ICA Classics – Ataúlfo Argenta conducts the Eroica Symphony

0 of 5 stars

Symphony No.3 in E flat, Op.55 (Eroica)
The Bartered Bride – Overture
Ruperto Chapí
Musica clásica – Prelude
La corte de Granada, Fantasia morsica – Serenata
El tambor de granaderos – Prelude
Gerónimo Giménez
El baile de Luis Alonso – Intermezzo
La boda de Luis Alonso – Intermezzo

Orquesta Nacional de España [Beethoven]
Orchestre de la Suisse Romande [Smetana]
Gran Orquestra Sinfónica
Ataúlfo Argenta

Beethoven recorded 24 May 1957 in Palacia de la Música, Madrid; Smetana on 29 August 1957 in Victoria Hall, Geneva; Zarzuelas recorded in Madrid between 1955 and 1957

Reviewed by: Colin Anderson

Reviewed: December 2012
Duration: 77 minutes



The ‘Eroica’ seems to have been broadcast from a barn of a place, the sound recessed, over-reverberant and, at times, confused. Nevertheless, it says much for Ataúlfo Argenta’s conducting that a disciplined and fiery performance can be appreciated. The first movement (without the exposition repeat, which will divide opinion) is fleet and lithe but not thrown away in ‘historically informed’ craziness as regards tempo; indeed Argenta is flexible and invests much character into proceedings, inspiring his orchestra to give every sinew. The succeeding ‘Funeral March’ (with too short a gap before it arrives), taken with definite tread, is dignified in its grieving and intensely climaxed. The opening of the scherzo is blurred and is set at ‘sensible’ tempo if with expressive uplift; the trio, begun after an unhelpful comma, finds the horns confident. The finale – ironically, the wait for this is too long! – has a sense of purpose and, indeed, eager enthusiasm, closing with a fine blaze of triumph and an egalitarian sprint. Applause is retained. As it is for the Smetana, with Ernest Ansermet’s Suisse Romande Orchestra, the Overture not rushed off its feet to good effect and affectionately turned (the trumpets snipe somewhat though), but sounding with (too) similar cloudiness as the Beethoven and with some slight tonal discolouration noticeable in the strings at particular dynamics.

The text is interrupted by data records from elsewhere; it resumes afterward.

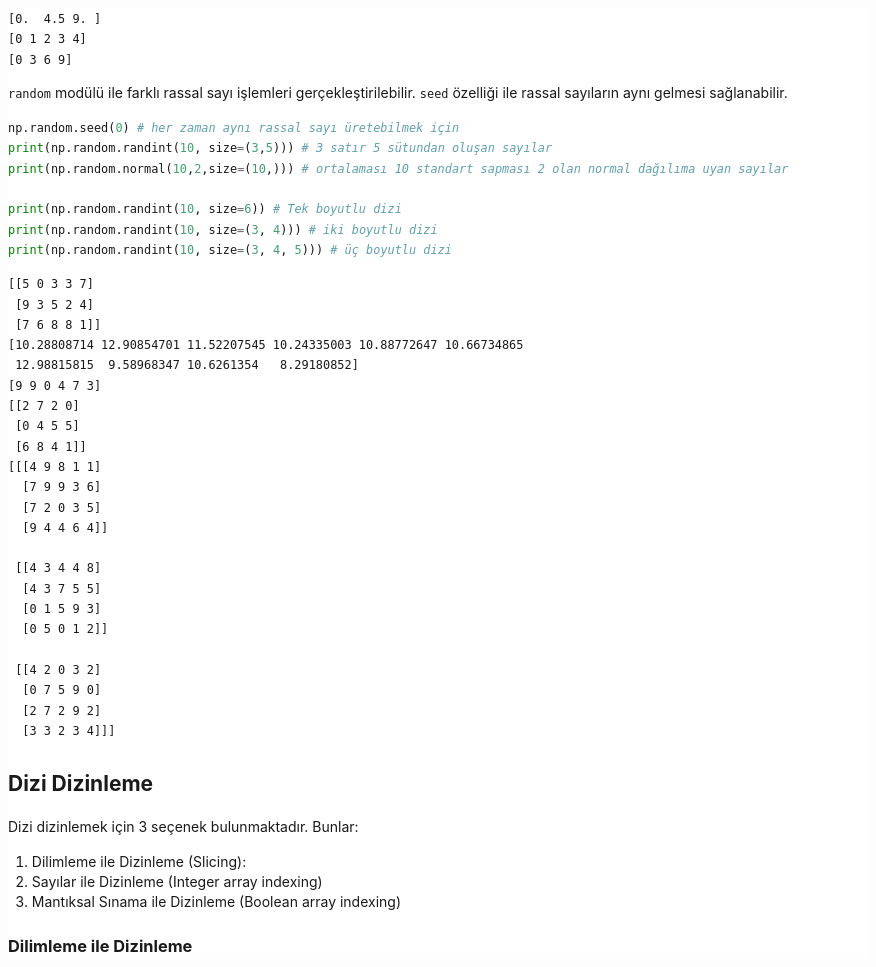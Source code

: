     [0.  4.5 9. ]
    [0 1 2 3 4]
    [0 3 6 9]
    

`random` modülü ile farklı rassal sayı işlemleri gerçekleştirilebilir. `seed` özelliği ile rassal sayıların aynı gelmesi sağlanabilir.


```python
np.random.seed(0) # her zaman aynı rassal sayı üretebilmek için
print(np.random.randint(10, size=(3,5))) # 3 satır 5 sütundan oluşan sayılar
print(np.random.normal(10,2,size=(10,))) # ortalaması 10 standart sapması 2 olan normal dağılıma uyan sayılar

print(np.random.randint(10, size=6)) # Tek boyutlu dizi
print(np.random.randint(10, size=(3, 4))) # iki boyutlu dizi
print(np.random.randint(10, size=(3, 4, 5))) # üç boyutlu dizi

```

    [[5 0 3 3 7]
     [9 3 5 2 4]
     [7 6 8 8 1]]
    [10.28808714 12.90854701 11.52207545 10.24335003 10.88772647 10.66734865
     12.98815815  9.58968347 10.6261354   8.29180852]
    [9 9 0 4 7 3]
    [[2 7 2 0]
     [0 4 5 5]
     [6 8 4 1]]
    [[[4 9 8 1 1]
      [7 9 9 3 6]
      [7 2 0 3 5]
      [9 4 4 6 4]]
    
     [[4 3 4 4 8]
      [4 3 7 5 5]
      [0 1 5 9 3]
      [0 5 0 1 2]]
    
     [[4 2 0 3 2]
      [0 7 5 9 0]
      [2 7 2 9 2]
      [3 3 2 3 4]]]
    

## Dizi Dizinleme

Dizi dizinlemek için 3 seçenek bulunmaktadır. Bunlar:
1. Dilimleme ile Dizinleme (Slicing): 
2. Sayılar ile Dizinleme (Integer array indexing)
3. Mantıksal Sınama ile Dizinleme (Boolean array indexing)

### Dilimleme ile Dizinleme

The Zarzuela items, on CD for the first time, are mostly pure pleasure (music to lighten the darkest days, Gaité Parisienne meets Rossini with a Spanish accent)), including Chapí’s ‘Prelude’ to Musica clásica, which quotes (if not exactly) from Beethoven’s ‘Pastoral’ Symphony and Mendelssohn’s ‘Overture’ for A Midsummer Night’s Dream (if to little purpose when these masterpieces are available as the composers intended). The other selections are very enjoyable, prancing and exhilarating and conducted with as much devotion as the other music here, and excerpted from Argenta’s numerous commercial recordings of this folk-opera genre. As re-mastered, these Spanish items could have been brighter and livelier-sounding than they are (less concern with expunging every vestige of hiss and crackle would have helped reproduction). As it is, this release makes an interesting aside to the work of a short-lived (1913-58) but charismatic conductor, and ICA Classics is to be congratulated for keeping his name in view.